夏目漱石の「それから」を読んだ。日本の明治時代の文学作品を通して、彼らが疑念を抱いてきた西洋中心の近代社会について再考する授業を取っていて、その課題として読んだ。この時代の小説は、夏目漱石の「こころ」「坊ちゃん」くらいしか読んだことがなかったから、卒論のある身としては重すぎる課題にも目をつぶれる。英語と日本語で読み、比較するという体験も面白かった。こういう、自分の興味の少し先にあり、痒い所に手が届くというか、世界を広げてくれるような授業が好きだ。


そしてまた先生が、とっても親身な方なのだ。実は「それから」を読む前、私がメンタルダウンに苦しみ、これは休学をせざるを得ないなと思っていたのだけれど、ちょっと待ってと、とりあえず話そうと、たった一人の生徒に1時間も時間を割いてくれたのはその先生だ。そのときに何度も、来週から「それから」を読むから、そこで学ぶことがたくさんあるはずだ、というようなことをしきりに言われたのだけれど、読み終わった今、その理由が分かる。


もう100年も前の作品だというのに、まるで自分の代わりに書いてくれているような気さえした。近代社会に迎合できず、食べるために自分を殺して働くことを嫌う主人公の大助には、共感するところが多々あった。「大助が悲しい結末を迎えたことについて、彼が犯した過ちがあるとすれば、それは何だったか。」というような問いをなげられ、そういう視点で読んだから、まるで自分で自分を空から批判的に見ているような心地がして、どきっとしたのも一度や二度ではなかった。


「isolation(孤立)」ということを、先生はしきりに繰り返した。大助や近代社会に関しても、わたしへのアドバイスの中でも。私はアクティブな方だし、友達の数も多い方だから、自分が孤独を感じているなんて一ミリも思っていなかったのだけれど、「友達がいること」と「孤立していないこと」はイコールではないのだということを、今回学んだ。
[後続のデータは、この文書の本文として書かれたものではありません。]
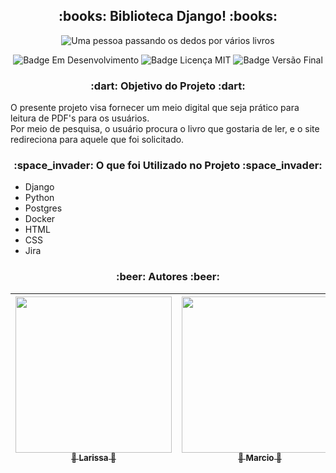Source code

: <h2 align="center"> :books: Biblioteca Django! :books: </h2>

<p align="center">
  <img src="https://gifs.eco.br/wp-content/uploads/2022/10/gifs-de-leitura-6.gif" alt="Uma pessoa passando os dedos por vários livros" />
</p>

<p align="center">
    <img src="https://img.shields.io/badge/Status-Em%20Desenvolvimento-brightgreen" alt="Badge Em Desenvolvimento"/>
    <img src="https://img.shields.io/badge/Licen%C3%A7a-MIT-brightgreen" alt="Badge Licença MIT"/>
    <img src="https://img.shields.io/badge/Vers%C3%A3o%20Final-Janeiro%2F23-blue" alt="Badge Versão Final"/>
</p>

<h3 align="center">:dart: Objetivo do Projeto :dart:</h3>

<p>O presente projeto visa fornecer um meio digital que seja prático para leitura de PDF's para os usuários. <br>
Por meio de pesquisa, o usuário procura o livro que gostaria de ler, e o site redireciona para aquele que foi solicitado.</p>

<h3 align="center">:space_invader: O que foi Utilizado no Projeto :space_invader:</h3>
<ul>
    <li>Django</li>
    <li>Python</li>
    <li>Postgres</li>
    <li>Docker</li>
    <li>HTML</li>
    <li>CSS</li>
    <li>Jira</li>
</ul>

<h3 align="center">:beer: Autores :beer:</h3>

| [<img src="https://avatars.githubusercontent.com/u/113143904?v=4" width=250><br><sub>:woman: Larissa :sunflower:</sub>](https://github.com/lsebold) |  [<img src="https://scontent.ffln4-1.fna.fbcdn.net/v/t39.30808-6/287952833_5014317025333434_6162475166513083930_n.jpg?_nc_cat=102&ccb=1-7&_nc_sid=09cbfe&_nc_eui2=AeEsXQ_obIdFLQyV-a0eD3nFm84mY8bUy36bziZjxtTLfny0eSgkJji_uwpVihe3jBhd6GgRQf8e0ORLcytL-hVr&_nc_ohc=b0AF1C9kjXQAX_gbjzx&tn=Wvgybcya26uXoZA3&_nc_ht=scontent.ffln4-1.fna&oh=00_AfCB1WiQ5KRDBKp91J2t1LNlO6Ch_FlzgageLi_xqkdZDA&oe=63CE428A" width=250><br><sub>:man: Marcio :guitar:</sub>](https://github.com/marciolou) |  [<img src="https://avatars.githubusercontent.com/u/113144009?v=4" width=250><br><sub>:man: Marcos :skull:</sub>](https://github.com/MQSilveira) |
| :---: | :---: | :---:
問題は数ではなく、大変なことを一緒に頑張ったり、不安を打ち明けたり、否定されないという安心感の中で言いたいことを言えたり、そしてやっぱり、実際に会ってエネルギーを与えあったり、そういうコミュニケーションがなければ、自分が、たとえその小さな社会の一単位の中でだけだとしても、ちゃんと存在している感覚を得るのは難しいのだと思う。大学生の孤立問題は、まったく他人事ではなかった。


それからもう一つ、「それから」から学んだことは、社会の明るいところに目を向け、何かしら行動を取り続ける方がいいということだ。近代社会を嫌い批判し続ける大助の気持ちや行動にはすごく共感したけれど、嘆いてばかりいても、きっとこの小説のように、何も前に進まないまま、ぐるぐると、じわじわと、深い沼に落ちていくだけなのだと気がついた。いつの時代も社会は完璧ではないのだから、欠点にばかり目を向けていたら、いつまで経っても自分だけが苦しいことになる。

「玉突き事故による不運な結果」を完全に避ける方法などありはしない。生きている人間にできるのは、起きたことについて対処することのみだ。

という、和田さんのnoteの一節を思い出す。


少し前までは、何にも意味や希望を見出せなかったけれど、もともと生きることに意味なんてないし、社会にはいつだって悪の側面がある。だから、自分にできることがあるとすれば、それは、生きる意味が天から降りてくるのを待つことでも、社会の幼稚さを嘆き続けることでもなく、ただ、自分で「明るいところに目を向ける」と決めることなのだと思う。暗い世界には人間をどんどんと引き込む力があるような気がするから、引っ張られやすい私の場合は特に、ちゃんと一定の距離を保っていようと思った。



「それから」の中でいちばん好きだったのは、「焼麺麭 ( やきぱん ) に 牛酪(バタ)」のところだった。